Instead of trying to cover the myriad features and capabilities of Photoshop CS4, the newest version, we’ll stick to applications of interest to engineers, namely, analysis, measurement, and using a photographic image as the basis for a design using a CAD product. In other words, this evaluation will only entail engineering imaging with Photoshop CS4.
This software review was conducted on a Lenovo ThinkPad W700ds loaner. This is a very interesting machine that actually is well-suited for a graphics product such as Photoshop because it has two beautiful and bright screens (a 17” main screen and a supplemental 10” screen that slides out of the main screen); a digital graphics pad; and hueyPRO monitor color correction. It had an Intel Core 2 Extreme CPU Q9300 running at 2.53 GHz, 4GB RAM, and 64-bit Windows Vista Business. All in all, a hardware platform optimized for this application.

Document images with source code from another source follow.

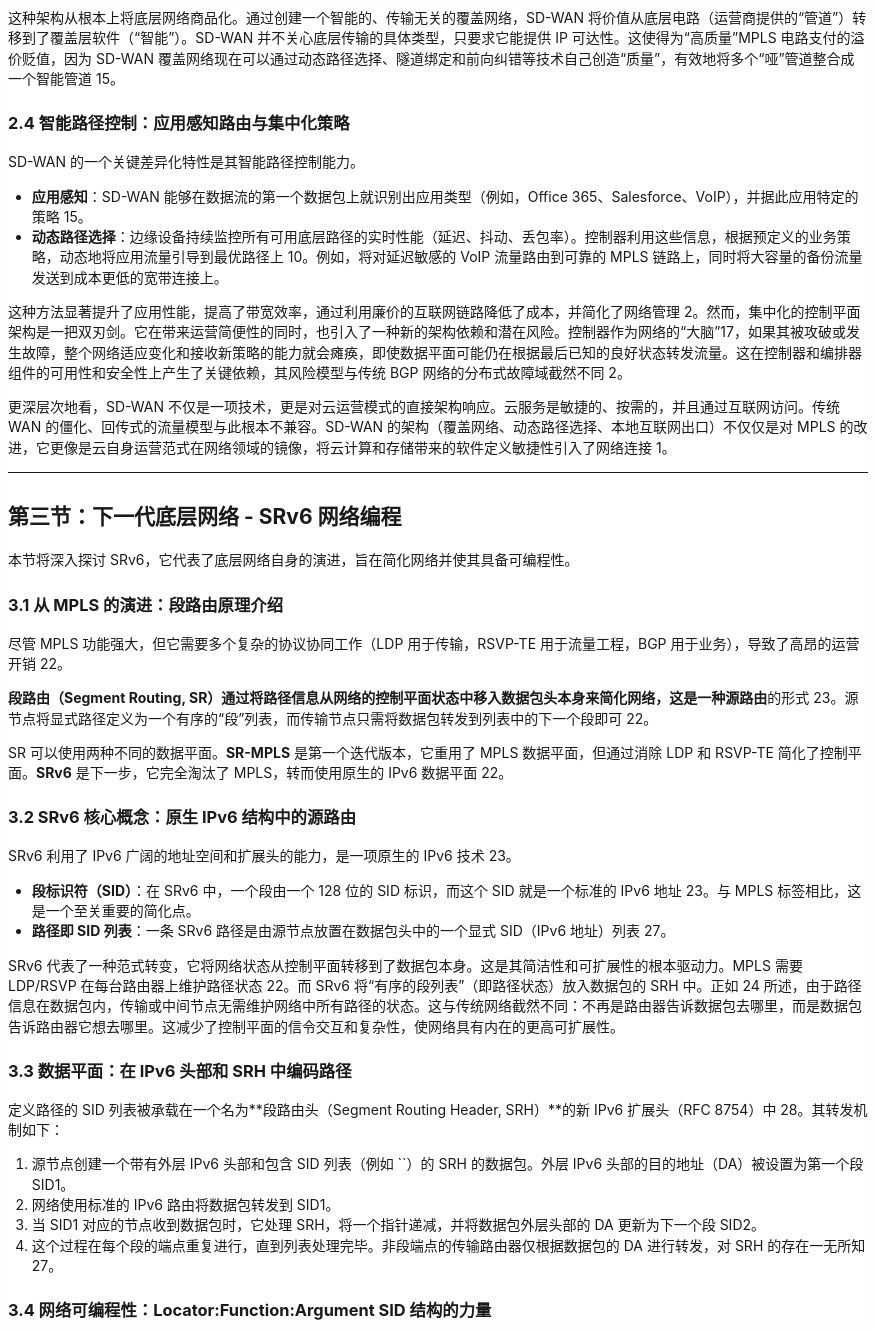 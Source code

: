 这种架构从根本上将底层网络商品化。通过创建一个智能的、传输无关的覆盖网络，SD-WAN 将价值从底层电路（运营商提供的“管道”）转移到了覆盖层软件（“智能”）。SD-WAN 并不关心底层传输的具体类型，只要求它能提供 IP 可达性。这使得为“高质量”MPLS 电路支付的溢价贬值，因为 SD-WAN 覆盖网络现在可以通过动态路径选择、隧道绑定和前向纠错等技术自己创造“质量”，有效地将多个“哑”管道整合成一个智能管道 15。

### **2.4 智能路径控制：应用感知路由与集中化策略**

SD-WAN 的一个关键差异化特性是其智能路径控制能力。

* **应用感知**：SD-WAN 能够在数据流的第一个数据包上就识别出应用类型（例如，Office 365、Salesforce、VoIP），并据此应用特定的策略 15。  
* **动态路径选择**：边缘设备持续监控所有可用底层路径的实时性能（延迟、抖动、丢包率）。控制器利用这些信息，根据预定义的业务策略，动态地将应用流量引导到最优路径上 10。例如，将对延迟敏感的 VoIP 流量路由到可靠的 MPLS 链路上，同时将大容量的备份流量发送到成本更低的宽带连接上。

这种方法显著提升了应用性能，提高了带宽效率，通过利用廉价的互联网链路降低了成本，并简化了网络管理 2。然而，集中化的控制平面架构是一把双刃剑。它在带来运营简便性的同时，也引入了一种新的架构依赖和潜在风险。控制器作为网络的“大脑”17，如果其被攻破或发生故障，整个网络适应变化和接收新策略的能力就会瘫痪，即使数据平面可能仍在根据最后已知的良好状态转发流量。这在控制器和编排器组件的可用性和安全性上产生了关键依赖，其风险模型与传统 BGP 网络的分布式故障域截然不同 2。

更深层次地看，SD-WAN 不仅是一项技术，更是对云运营模式的直接架构响应。云服务是敏捷的、按需的，并且通过互联网访问。传统 WAN 的僵化、回传式的流量模型与此根本不兼容。SD-WAN 的架构（覆盖网络、动态路径选择、本地互联网出口）不仅仅是对 MPLS 的改进，它更像是云自身运营范式在网络领域的镜像，将云计算和存储带来的软件定义敏捷性引入了网络连接 1。

---

## **第三节：下一代底层网络 \- SRv6 网络编程**

本节将深入探讨 SRv6，它代表了底层网络自身的演进，旨在简化网络并使其具备可编程性。

### **3.1 从 MPLS 的演进：段路由原理介绍**

尽管 MPLS 功能强大，但它需要多个复杂的协议协同工作（LDP 用于传输，RSVP-TE 用于流量工程，BGP 用于业务），导致了高昂的运营开销 22。

**段路由（Segment Routing, SR）通过将路径信息从网络的控制平面状态中移入数据包头本身来简化网络，这是一种源路由**的形式 23。源节点将显式路径定义为一个有序的“段”列表，而传输节点只需将数据包转发到列表中的下一个段即可 22。

SR 可以使用两种不同的数据平面。**SR-MPLS** 是第一个迭代版本，它重用了 MPLS 数据平面，但通过消除 LDP 和 RSVP-TE 简化了控制平面。**SRv6** 是下一步，它完全淘汰了 MPLS，转而使用原生的 IPv6 数据平面 22。

### **3.2 SRv6 核心概念：原生 IPv6 结构中的源路由**

SRv6 利用了 IPv6 广阔的地址空间和扩展头的能力，是一项原生的 IPv6 技术 23。

* **段标识符（SID）**：在 SRv6 中，一个段由一个 128 位的 SID 标识，而这个 SID 就是一个标准的 IPv6 地址 23。与 MPLS 标签相比，这是一个至关重要的简化点。  
* **路径即 SID 列表**：一条 SRv6 路径是由源节点放置在数据包头中的一个显式 SID（IPv6 地址）列表 27。

SRv6 代表了一种范式转变，它将网络状态从控制平面转移到了数据包本身。这是其简洁性和可扩展性的根本驱动力。MPLS 需要 LDP/RSVP 在每台路由器上维护路径状态 22。而 SRv6 将“有序的段列表”（即路径状态）放入数据包的 SRH 中。正如 24 所述，由于路径信息在数据包内，传输或中间节点无需维护网络中所有路径的状态。这与传统网络截然不同：不再是路由器告诉数据包去哪里，而是数据包告诉路由器它想去哪里。这减少了控制平面的信令交互和复杂性，使网络具有内在的更高可扩展性。

### **3.3 数据平面：在 IPv6 头部和 SRH 中编码路径**

定义路径的 SID 列表被承载在一个名为\*\*段路由头（Segment Routing Header, SRH）\*\*的新 IPv6 扩展头（RFC 8754）中 28。其转发机制如下：

1. 源节点创建一个带有外层 IPv6 头部和包含 SID 列表（例如 \`\`）的 SRH 的数据包。外层 IPv6 头部的目的地址（DA）被设置为第一个段 SID1。  
2. 网络使用标准的 IPv6 路由将数据包转发到 SID1。  
3. 当 SID1 对应的节点收到数据包时，它处理 SRH，将一个指针递减，并将数据包外层头部的 DA 更新为下一个段 SID2。  
4. 这个过程在每个段的端点重复进行，直到列表处理完毕。非段端点的传输路由器仅根据数据包的 DA 进行转发，对 SRH 的存在一无所知 27。

### **3.4 网络可编程性：Locator:Function:Argument SID 结构的力量**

As I said earlier, I’ve used Photoshop for several years, but have experience using it for engineering imaging applications only a little over a year, beginning with Photoshop CS3 Extended. However, I have really grown to appreciate what can be done with it on a more “technical” side, as well as its usefulness on the more “creative” side.
I think some of the most compelling capabilities for engineers are the 2D and 3D measurement tools in Photoshop CS4 Extended. This tool set lets you extract real quantitative information from digital photographic images or drawings.
In Photoshop Extended, you can also measure the dimensions of a photograph or a digital model (2D or 3D) using the measurement feature. You begin by assigning a known measurement to any part of an image or model, then you can take other accurate measurements. For example, you can import a photo of an object, enter a known dimension from the photo, such as the width of a slot, and then generate measurements of any other feature of the object, such as its height, width, depth, distance apart, etc.
Using the measurement feature in Photoshop Extended you can measure any area defined with the Ruler tool or with a selection tool, including irregular areas selected with the lasso, quick select, or magic wand tools. You can also compute the height, width, area, and perimeter, or track measurements of one image or multiple images. It’s best to choose a measurement tool that matches the kind of data you want to record in the Measurement Log that keeps track of data including width, height, area, units, scale, and file name. You can customize the Measurement Log columns, as well as sort data within columns, and export data from the log to a text file or spreadsheet.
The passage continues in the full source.